* Task directions
Give back exactly the lines from the start of the entries below to the line holding "part of the", that line included, and leave every picture out.
--- Information provided Enclosed Below ---
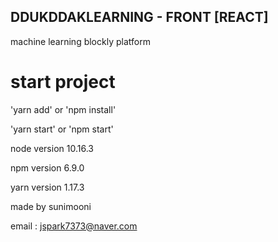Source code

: ## DDUKDDAKLEARNING - FRONT [REACT]
machine learning blockly platform

# start project
'yarn add' or 'npm install'

'yarn start' or 'npm start'



node version 10.16.3

npm  version 6.9.0

yarn version 1.17.3



made by sunimooni

email : jspark7373@naver.com
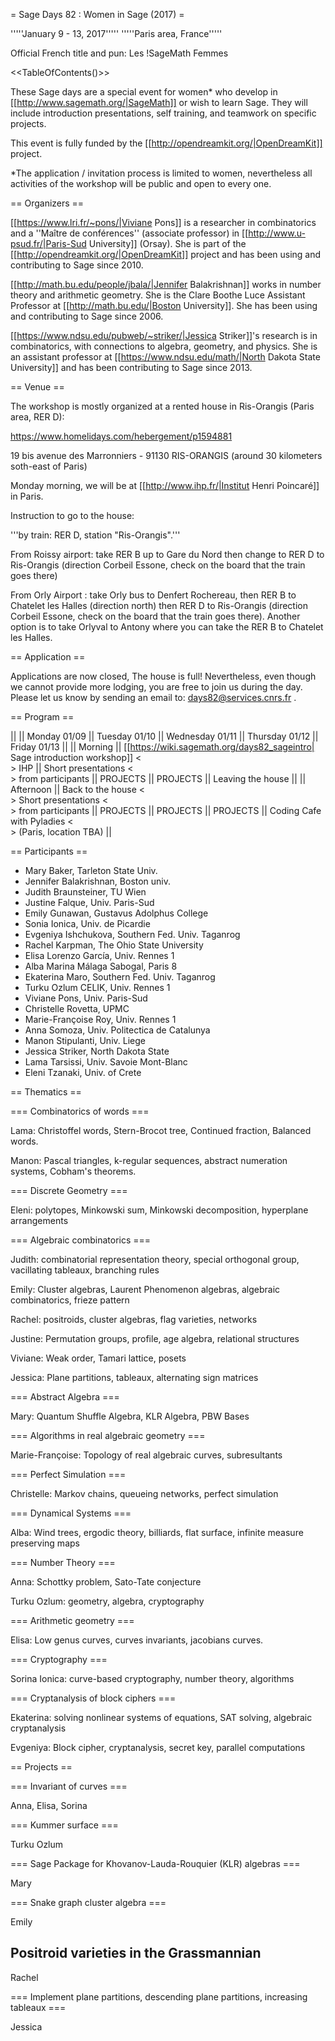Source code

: = Sage Days 82 : Women in Sage (2017) =

'''''January 9 - 13, 2017'''''
'''''Paris area, France'''''

Official French title and pun: Les !SageMath Femmes 

<<TableOfContents()>>

These Sage days are a special event for women* who develop in [[http://www.sagemath.org/|SageMath]] or wish to learn Sage. They will include introduction presentations, self training,  and teamwork on
specific projects.

This event is fully funded by the [[http://opendreamkit.org/|OpenDreamKit]] project.

*The application / invitation process is limited to women, nevertheless all activities of the workshop will be public and open to every one.

== Organizers ==

[[https://www.lri.fr/~pons/|Viviane Pons]] is a researcher in combinatorics and a ''Maître de conférences'' (associate professor) in [[http://www.u-psud.fr/|Paris-Sud University]] (Orsay). She is
part of the [[http://opendreamkit.org/|OpenDreamKit]] project and has been using and contributing to Sage since 2010. 

[[http://math.bu.edu/people/jbala/|Jennifer Balakrishnan]] works in number theory and arithmetic geometry. She is the Clare Boothe Luce Assistant Professor at [[http://math.bu.edu/|Boston University]]. She has been using and contributing to Sage since 2006.

[[https://www.ndsu.edu/pubweb/~striker/|Jessica Striker]]'s research is in combinatorics, with connections to algebra, geometry, and physics. She is an assistant professor at [[https://www.ndsu.edu/math/|North Dakota State University]] and has been contributing to Sage since 2013.

== Venue ==

The workshop is mostly organized at a rented house in Ris-Orangis (Paris area, RER D):

https://www.homelidays.com/hebergement/p1594881

19 bis avenue des Marronniers - 91130 RIS-ORANGIS (around 30 kilometers soth-east of Paris)

Monday morning, we will be at [[http://www.ihp.fr/|Institut Henri Poincaré]] in Paris.

Instruction to go to the house:

'''by train: RER D, station "Ris-Orangis".'''

From Roissy airport: take RER B up to Gare du Nord then change to RER D to Ris-Orangis (direction Corbeil Essone, check on the board that the train goes there)

From Orly Airport : take Orly bus to Denfert Rochereau, then RER B to Chatelet les Halles (direction north) then RER D to Ris-Orangis (direction Corbeil Essone, check on the board that the train goes there). Another option is to take Orlyval to Antony where you can take the RER B to Chatelet les Halles.



== Application ==

Applications are now closed, The house is full! Nevertheless, even though we cannot provide more lodging, you are free to join us during the day.
Please let us know by sending an email to: days82@services.cnrs.fr .

== Program ==

||          || Monday 01/09 || Tuesday 01/10 || Wednesday 01/11 || Thursday 01/12 || Friday 01/13 ||
|| Morning  || [[https://wiki.sagemath.org/days82_sageintro| Sage introduction workshop]] <<BR>>   IHP ||  Short presentations <<BR>> from participants || PROJECTS || PROJECTS || Leaving the house ||
|| Afternoon || Back to the house <<BR>> Short presentations <<BR>> from participants || PROJECTS || PROJECTS || PROJECTS || Coding Cafe with Pyladies <<BR>> (Paris, location TBA) ||

== Participants ==

 * Mary Baker, Tarleton State Univ.
 * Jennifer Balakrishnan, Boston univ.
 * Judith Braunsteiner, TU Wien
 * Justine Falque, Univ. Paris-Sud
 * Emily Gunawan, Gustavus Adolphus College
 * Sonia Ionica, Univ. de Picardie
 * Evgeniya Ishchukova, Southern Fed. Univ. Taganrog
 * Rachel Karpman, The Ohio State University
 * Elisa Lorenzo García, Univ. Rennes 1
 * Alba Marina Málaga Sabogal, Paris 8
 * Ekaterina Maro, Southern Fed. Univ. Taganrog
 * Turku Ozlum CELIK, Univ. Rennes 1
 * Viviane Pons, Univ. Paris-Sud
 * Christelle Rovetta, UPMC
 * Marie-Françoise Roy, Univ. Rennes 1
 * Anna Somoza, Univ. Politectica de Catalunya
 * Manon Stipulanti, Univ. Liege
 * Jessica Striker, North Dakota State
 * Lama Tarsissi, Univ. Savoie Mont-Blanc
 * Eleni Tzanaki, Univ. of Crete

== Thematics ==

=== Combinatorics of words ===

Lama: Christoffel words, Stern-Brocot tree, Continued fraction, Balanced words.

Manon: Pascal triangles, k-regular sequences, abstract numeration systems, Cobham's theorems.

=== Discrete Geometry ===

Eleni: polytopes, Minkowski sum, Minkowski decomposition, hyperplane arrangements

=== Algebraic combinatorics ===

Judith: combinatorial representation theory, special orthogonal group, vacillating tableaux, branching rules

Emily: Cluster algebras, Laurent Phenomenon algebras, algebraic combinatorics, frieze pattern

Rachel: positroids, cluster algebras, flag varieties, networks

Justine: Permutation groups, profile, age algebra, relational structures

Viviane: Weak order, Tamari lattice, posets

Jessica: Plane partitions, tableaux, alternating sign matrices

=== Abstract Algebra ===

Mary: Quantum Shuffle Algebra, KLR Algebra, PBW Bases

=== Algorithms in real algebraic geometry ===

Marie-Françoise: Topology of real algebraic curves, subresultants

=== Perfect Simulation ===

Christelle: Markov chains, queueing networks, perfect simulation

=== Dynamical Systems ===

Alba: Wind trees, ergodic theory, billiards, flat surface, infinite measure preserving maps

=== Number Theory ===

Anna: Schottky problem, Sato-Tate conjecture

Turku Ozlum: geometry, algebra, cryptography

=== Arithmetic geometry ===

Elisa: Low genus curves, curves invariants, jacobians curves.

=== Cryptography ===

Sorina Ionica: curve-based cryptography, number theory, algorithms

=== Cryptanalysis of block ciphers ===

Ekaterina: solving nonlinear systems of equations, SAT solving, algebraic cryptanalysis

Evgeniya: Block cipher, cryptanalysis, secret key, parallel computations 

== Projects ==

=== Invariant of curves ===

Anna, Elisa, Sorina

=== Kummer surface ===

Turku Ozlum

=== Sage Package for Khovanov-Lauda-Rouquier (KLR) algebras ===

Mary

=== Snake graph cluster algebra ===

Emily

## Positroid varieties in the Grassmannian

Rachel

=== Implement plane partitions, descending plane partitions, increasing tableaux ===

Jessica
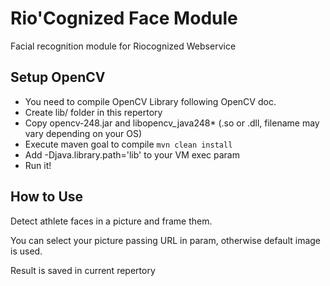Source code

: Rio'Cognized Face Module
======================

Facial recognition module for Riocognized Webservice

## Setup OpenCV

- You need to compile OpenCV Library following OpenCV doc.
- Create lib/ folder in this repertory
- Copy opencv-248.jar and libopencv_java248* (.so or .dll, filename may vary depending on your OS)
- Execute maven goal to compile `mvn clean install`
- Add -Djava.library.path='lib' to your VM exec param
- Run it!

## How to Use

Detect athlete faces in a picture and frame them.

You can select your picture passing URL in param, otherwise default image is used.

Result is saved in current repertory




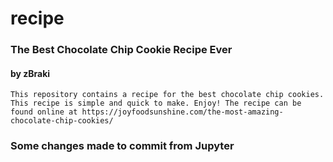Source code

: # recipe
### The Best Chocolate Chip Cookie Recipe Ever
#### by zBraki
`This repository contains a recipe for the best chocolate chip cookies. This recipe is simple and quick to make. Enjoy!
The recipe can be found online at https://joyfoodsunshine.com/the-most-amazing-chocolate-chip-cookies/`

### Some changes made to commit from Jupyter

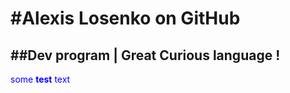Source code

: 
#Alexis Losenko on GitHub
==
##Dev program | Great Curious language !
-

<span style="color:blue">some **test** text</span> 

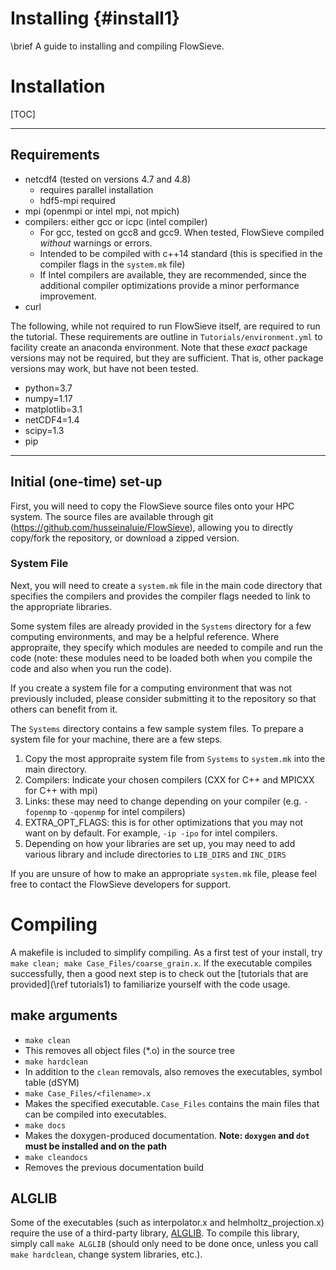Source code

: # Installing {#install1}

\brief A guide to installing and compiling FlowSieve.

# Installation
[TOC]

---

## Requirements

* netcdf4 (tested on versions 4.7 and 4.8)
  * requires parallel installation
  * hdf5-mpi required
* mpi (openmpi or intel mpi, not mpich)
* compilers: either gcc or icpc (intel compiler)
  * For gcc, tested on gcc8 and gcc9. When tested, FlowSieve compiled _without_ warnings or errors.
  * Intended to be compiled with c++14 standard (this is specified in the compiler flags in the `system.mk` file)
  * If Intel compilers are available, they are recommended, since the additional compiler optimizations provide a minor performance improvement. 
* curl

The following, while not required to run FlowSieve itself, are required to run the tutorial. These requirements are outline in `Tutorials/environment.yml` to facility create an anaconda environment. Note that these _exact_ package versions may not be required, but they are sufficient. That is, other package versions may work, but have not been tested.
* python=3.7
* numpy=1.17
* matplotlib=3.1
* netCDF4=1.4
* scipy=1.3
* pip

---

## Initial (one-time) set-up

First, you will need to copy the FlowSieve source files onto your HPC system.
The source files are available through git (https://github.com/husseinaluie/FlowSieve), allowing you to directly copy/fork the repository, or download a zipped version.

### System File

Next, you will need to create a `system.mk` file in the main code directory that specifies the compilers and provides the compiler flags needed to link to the appropriate libraries.

Some system files are already provided in the `Systems` directory for a few computing environments, and may be a helpful reference.
Where appropraite, they specify which modules are needed to compile and run the code (note: these modules need to be loaded both when you compile the code and also when you run the code).

If you create a system file for a computing environment that was not previously included, please consider submitting it to the repository so that others can benefit from it.

The `Systems` directory contains a few sample system files. To prepare a system file for your machine, there are a few steps.
1. Copy the most appropraite system file from `Systems` to `system.mk` into the main directory.
2. Compilers: Indicate your chosen compilers (CXX for C++ and MPICXX for C++ with mpi)
3. Links: these may need to change depending on your compiler (e.g. `-fopenmp` to `-qopenmp` for intel compilers)
4. EXTRA_OPT_FLAGS: this is for other optimizations that you may not want on by default. For example, `-ip -ipo` for intel compilers.
5. Depending on how your libraries are set up, you may need to add various library and include directories to `LIB_DIRS` and `INC_DIRS`

If you are unsure of how to make an appropriate `system.mk` file, please feel free to contact the FlowSieve developers for support.

# Compiling

A makefile is included to simplify compiling. 
As a first test of your install, try `make clean; make Case_Files/coarse_grain.x`.
If the executable compiles successfully, then a good next step is to check out the [tutorials that are provided](\ref tutorials1) to familiarize yourself with the code usage.

## make arguments
* `make clean`
 * This removes all object files (\*.o) in the source tree
* `make hardclean`
 * In addition to the `clean` removals, also removes the executables, symbol table (dSYM)
* `make Case_Files/<filename>.x`
 * Makes the specified executable. `Case_Files` contains the main files that can be compiled into executables.
* `make docs`
 * Makes the doxygen-produced documentation. **Note: `doxygen` and `dot` must be installed and on the path**
* `make cleandocs`
 * Removes the previous documentation build

## ALGLIB

Some of the executables (such as interpolator.x and helmholtz_projection.x) require the use of a third-party library, [ALGLIB](https://www.alglib.net).
To compile this library, simply call `make ALGLIB` (should only need to be done once, unless you call `make hardclean`, change system libraries, etc.).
--- End of Enclosed Information provided ---
* Answer below
Source code

: ## DDUKDDAKLEARNING - FRONT [REACT]
machine learning blockly platform

# start project
'yarn add' or 'npm install'

'yarn start' or 'npm start'



node version 10.16.3

npm  version 6.9.0

yarn version 1.17.3



made by sunimooni

email : jspark7373@naver.com
Source code

: = Sage Days 82 : Women in Sage (2017) =

'''''January 9 - 13, 2017'''''
'''''Paris area, France'''''

Official French title and pun: Les !SageMath Femmes 

<<TableOfContents()>>

These Sage days are a special event for women* who develop in [[http://www.sagemath.org/|SageMath]] or wish to learn Sage. They will include introduction presentations, self training,  and teamwork on
specific projects.

This event is fully funded by the [[http://opendreamkit.org/|OpenDreamKit]] project.

*The application / invitation process is limited to women, nevertheless all activities of the workshop will be public and open to every one.

== Organizers ==

[[https://www.lri.fr/~pons/|Viviane Pons]] is a researcher in combinatorics and a ''Maître de conférences'' (associate professor) in [[http://www.u-psud.fr/|Paris-Sud University]] (Orsay). She is
part of the [[http://opendreamkit.org/|OpenDreamKit]] project and has been using and contributing to Sage since 2010. 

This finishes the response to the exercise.